Of course the line was dead.
She went down the stairs, stumbling in the darkness because the overhead lights were out. She heard glass crunching underfoot and knew why the lights were out, and she wondered why she hadn't noticed that coming in. But of course she had noticed. She just hadn't had any reason to care.
What if he's still out there?
She couldn't stay in the house, and she couldn't leave. Her car was a barely visible hulk in the distance twenty yards away. She had no idea where her car keys were--probably in her purse, which she had dropped somewhere in the house and wasn't about to go looking for.
The car was unlocked, because she'd planned to come right back out and bring in her suitcases. If she couldn't get away, at least maybe it would be harder for him to get at her, if she were in the car and the doors were locked--Then she remembered the extra key hidden in a magnetic holder inside the front bumper.
If it was still there, if it hadn't dropped out, if she could get it--
If she could get it, and get back inside the car, and drive--
Start the car very carefully, very calmly, drive slowly, stay calm, stay calm--
If she couldn't get to the key, or if the key was gone, at least she could lean on the horn and maybe someone would hear her. Only of course nobody would hear the horn, just as no one had heard the screaming, because the pounding of the rain and the howling of the wind would drown out any other sound.

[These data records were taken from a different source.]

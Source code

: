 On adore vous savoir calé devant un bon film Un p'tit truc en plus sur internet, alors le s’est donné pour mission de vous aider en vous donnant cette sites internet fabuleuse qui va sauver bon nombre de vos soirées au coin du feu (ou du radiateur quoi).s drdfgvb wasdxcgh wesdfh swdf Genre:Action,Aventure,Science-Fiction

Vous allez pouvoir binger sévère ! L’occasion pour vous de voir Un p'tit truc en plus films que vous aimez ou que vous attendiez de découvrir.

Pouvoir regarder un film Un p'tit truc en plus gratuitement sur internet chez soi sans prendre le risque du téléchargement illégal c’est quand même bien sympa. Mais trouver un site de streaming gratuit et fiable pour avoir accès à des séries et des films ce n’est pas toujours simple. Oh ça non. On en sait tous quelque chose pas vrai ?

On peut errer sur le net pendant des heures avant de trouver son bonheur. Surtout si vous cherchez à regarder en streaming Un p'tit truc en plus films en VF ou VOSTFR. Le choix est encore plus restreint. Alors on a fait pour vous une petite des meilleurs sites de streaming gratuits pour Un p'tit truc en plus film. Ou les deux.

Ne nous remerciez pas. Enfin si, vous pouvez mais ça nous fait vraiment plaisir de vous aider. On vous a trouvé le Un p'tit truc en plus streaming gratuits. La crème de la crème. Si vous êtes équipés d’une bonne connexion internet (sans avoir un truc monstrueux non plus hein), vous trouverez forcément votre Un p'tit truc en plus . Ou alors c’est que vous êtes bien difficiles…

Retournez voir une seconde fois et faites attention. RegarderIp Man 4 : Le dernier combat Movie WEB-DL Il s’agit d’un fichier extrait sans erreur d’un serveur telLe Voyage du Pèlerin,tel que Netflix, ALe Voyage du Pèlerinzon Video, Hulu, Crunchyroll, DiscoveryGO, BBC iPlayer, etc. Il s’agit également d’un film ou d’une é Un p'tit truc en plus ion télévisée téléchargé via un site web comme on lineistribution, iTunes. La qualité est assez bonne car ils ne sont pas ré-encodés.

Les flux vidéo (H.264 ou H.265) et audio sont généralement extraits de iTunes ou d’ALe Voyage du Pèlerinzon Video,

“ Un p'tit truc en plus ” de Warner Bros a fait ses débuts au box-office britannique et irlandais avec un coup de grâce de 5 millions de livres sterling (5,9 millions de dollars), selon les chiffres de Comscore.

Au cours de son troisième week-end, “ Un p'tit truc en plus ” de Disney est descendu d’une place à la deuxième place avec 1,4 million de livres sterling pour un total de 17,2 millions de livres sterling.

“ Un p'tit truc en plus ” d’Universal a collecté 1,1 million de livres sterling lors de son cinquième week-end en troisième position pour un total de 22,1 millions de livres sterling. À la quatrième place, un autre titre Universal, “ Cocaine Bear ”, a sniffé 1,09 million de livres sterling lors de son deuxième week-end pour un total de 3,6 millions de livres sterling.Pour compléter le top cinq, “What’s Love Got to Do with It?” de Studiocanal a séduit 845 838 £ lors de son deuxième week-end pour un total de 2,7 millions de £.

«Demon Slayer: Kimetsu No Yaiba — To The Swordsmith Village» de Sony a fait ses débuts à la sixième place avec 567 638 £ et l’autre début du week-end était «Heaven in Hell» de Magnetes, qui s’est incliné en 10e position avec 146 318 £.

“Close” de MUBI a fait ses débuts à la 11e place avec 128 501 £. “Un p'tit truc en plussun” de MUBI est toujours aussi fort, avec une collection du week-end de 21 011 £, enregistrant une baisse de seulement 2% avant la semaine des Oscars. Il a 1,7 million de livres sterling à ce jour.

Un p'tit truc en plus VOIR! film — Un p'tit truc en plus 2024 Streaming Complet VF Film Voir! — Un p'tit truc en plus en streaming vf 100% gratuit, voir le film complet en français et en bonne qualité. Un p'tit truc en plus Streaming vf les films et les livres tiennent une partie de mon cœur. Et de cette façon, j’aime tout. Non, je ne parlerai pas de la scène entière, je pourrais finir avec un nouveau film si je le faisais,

But you have to try. You have to try. You can't just sit and let somebody kill you.
Who was the other one? Judy was dead on the couch, her throat slashed. Blood had run down her arm, dripping into the glass on the floor. Josie was dead on the dining-room floor with a butcher knife in her back. But who was the other one? The one with silver-blond hair like Gwen's, the one dead in the bathtub with her face so cut and hacked no one could ever recognize her? What was she doing there? Who was she?